Statistical tools may be powerful aids in using lignite geochemical data to help decipher the geologic history of the lignites, their byproduct potential, technological performance, and potential environmental and human health impacts. Several statistical tools were applied to a data set from the U. S. Geological Survey's COALQUAL database containing about 36 parameters generated on each of 72 samples from the Wilcox and Jackson groups. As most of the data is highly skewed, a log transformation was applied to normalize the data and visualized with a box plot. The plot indicates that the Na variation is highest with some outliers. These outliers may be due to marine influence towards in the southern part of the lignite trend.
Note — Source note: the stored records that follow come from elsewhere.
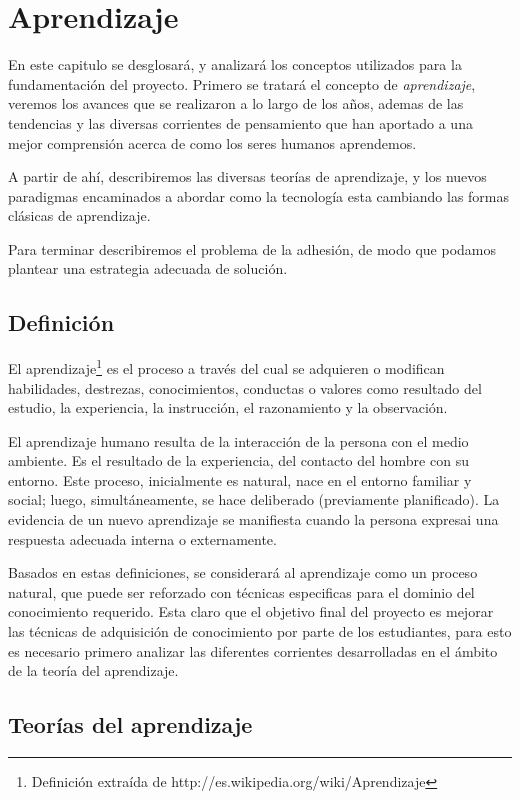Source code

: \chapter{Aprendizaje}

En este capitulo se desglosará, y analizará los conceptos utilizados para la
fundamentación del proyecto. Primero se tratará el concepto de
\emph{aprendizaje}, veremos los avances que se realizaron a lo largo de los
años, ademas de las tendencias y las diversas corrientes de pensamiento que han
aportado a una mejor comprensión acerca de como los seres humanos aprendemos.

A partir de ahí, describiremos las diversas teorías de aprendizaje, y los nuevos
paradigmas encaminados a abordar como la tecnología esta cambiando las formas
clásicas de aprendizaje.

Para terminar describiremos el problema de la adhesión, de modo que podamos
plantear una estrategia adecuada de solución.

\section{Definición}

El aprendizaje\footnote{Definición extraída de
http://es.wikipedia.org/wiki/Aprendizaje} es el proceso a través del cual se
adquieren o modifican habilidades, destrezas, conocimientos, conductas o valores
como resultado del estudio, la experiencia, la instrucción, el razonamiento y la
observación.

El aprendizaje humano resulta de la interacción de la persona con el medio
ambiente. Es el resultado de la experiencia, del contacto del hombre con su
entorno. Este proceso, inicialmente es natural, nace en el entorno familiar y
social; luego, simultáneamente, se hace deliberado (previamente planificado).
La evidencia de un nuevo aprendizaje se manifiesta cuando la persona expresai
una respuesta adecuada interna o externamente.\cite{Rojas}

Basados en estas definiciones, se considerará al aprendizaje como un proceso
natural, que puede ser reforzado con técnicas especificas para el dominio del 
conocimiento requerido. Esta claro que el objetivo final del proyecto es mejorar
las técnicas de adquisición de conocimiento por parte de los estudiantes, para
esto es necesario primero analizar las diferentes corrientes desarrolladas en el
ámbito de la teoría del aprendizaje.

\section{Teorías del aprendizaje}

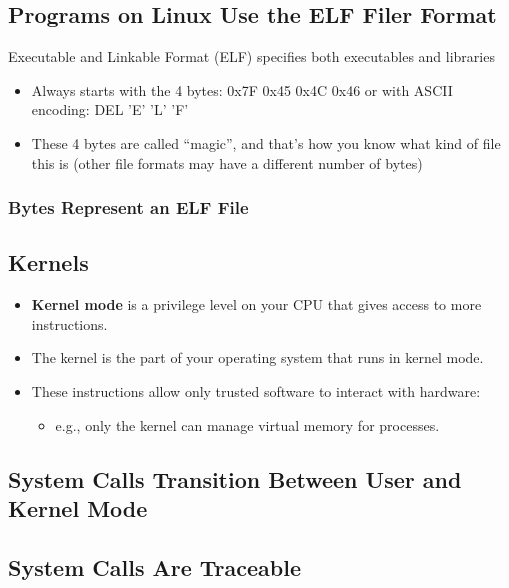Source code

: \subsection{Programs on Linux Use the ELF Filer Format}
\begin{definition}
    Executable and Linkable Format (ELF) specifies both executables and libraries
    \begin{itemize}
        \item Always starts with the 4 bytes: 0x7F 0x45 0x4C 0x46 or with ASCII encoding: DEL 'E' 'L' 'F'
        \item These 4 bytes are called “magic”, and that’s how you know what kind of file this is (other file formats may have a different number of bytes)
    \end{itemize}
\end{definition}

\subsubsection{Bytes Represent an ELF File}
\begin{definition}
    
\end{definition}

\subsection{Kernels}
\begin{definition}
    \begin{itemize}
        \item \textbf{Kernel mode} is a privilege level on your CPU that gives access to more instructions.
        \item The kernel is the part of your operating system that runs in kernel mode.
        \item These instructions allow only trusted software to interact with hardware:
        \begin{itemize}
            \item e.g., only the kernel can manage virtual memory for processes.
        \end{itemize}
    \end{itemize}
\end{definition}

\subsection{System Calls Transition Between User and Kernel Mode}
\begin{definition}
    
\end{definition}

\subsection{System Calls Are Traceable}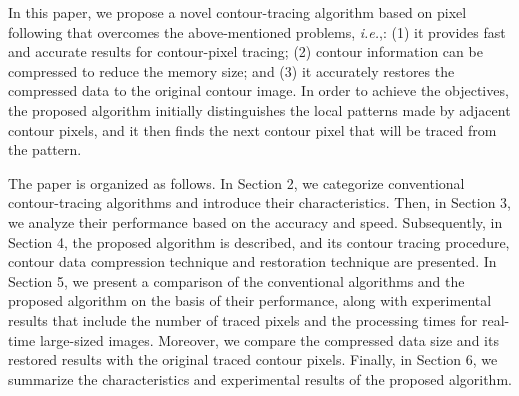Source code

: \documentclass[sensors,article,accept,moreauthors,pdftex,10pt,a4paper]{mdpi}
\begin{document}

In this paper, we propose a novel contour-tracing algorithm based on pixel following that overcomes the above-mentioned problems, \emph{i.e.},: (1) it provides fast and accurate results for contour-pixel tracing; (2) contour information can be compressed to reduce the memory size; and (3) it accurately restores the compressed data to the original contour image. In order to achieve the objectives, the proposed algorithm initially distinguishes the local patterns made by adjacent contour pixels, and it then finds the next contour pixel that will be traced from the pattern. 


The paper is organized as follows. In Section 2, we categorize conventional contour-tracing algorithms and introduce their characteristics. Then, in Section 3, we analyze their performance based on the accuracy and speed. Subsequently, in Section 4, the proposed algorithm is described, and its contour tracing procedure, contour data compression technique and restoration technique are presented. In Section 5, we present a comparison of the conventional algorithms and the proposed algorithm on the basis of their performance, along with experimental results that include the number of traced pixels and the processing times for real-time large-sized images. Moreover, we compare the compressed data size and its restored results with the original traced contour pixels. Finally, in \linebreak Section 6, we summarize the characteristics and experimental results of the proposed algorithm.
\end{document}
The correlation matrix shows a high correlation between SiO2 and Ti and K, ash and K, Sr and Ba, Y and Be, Yb and Be, Y and Yb, Sr and Ba, F and Sr, F and Y. The data were then standardized to unit variance and zero mean before using Principal Component Analysis (PCA) and Cluster analysis for integration and to reduce the data dimensionality. The PCA analysis shows that the first four axes account for only 55% of the variance and a minimum of 18 axes have to be considered for more than 95% of the variance. Three distinct groups are visible in a biplot based on the first two principal components. The variables responsible for the groups are: 1)Ash, TiO2, Se, Be, Ba, F, Al2O3, Y, Ce, Zr, V, Li, U, Yb, SiO2, Cr, Sc, Mg, and K2O; 2) Mn, Zn, Cd, Ca, Na, Hg, As, S and P2O5; 3) MgO, SO3, Na2O, Fe2O3, and CaO. With the possible exception of Se, Group 1 appears to reflect the detrital component of the lignites. Group 2 appears to reflect epigenetic mineralization (sulfides: Zn, Cd, Hg, As, S; carbonates: Mn, Ca; silicates: K2O, Na: and phosphates: Ca, P). Group 3 is more problematic perhaps representing oxidation and the formation of sulfates (MgO, SO3, Na2O, Fe2O3, CaO). A possible fourth group may represent low-ash organically associated elements. The biplot method is very effective decomposing complex data sets and providing a visual basis for recognizing parameters that behave geologically or geochemically in similar ways.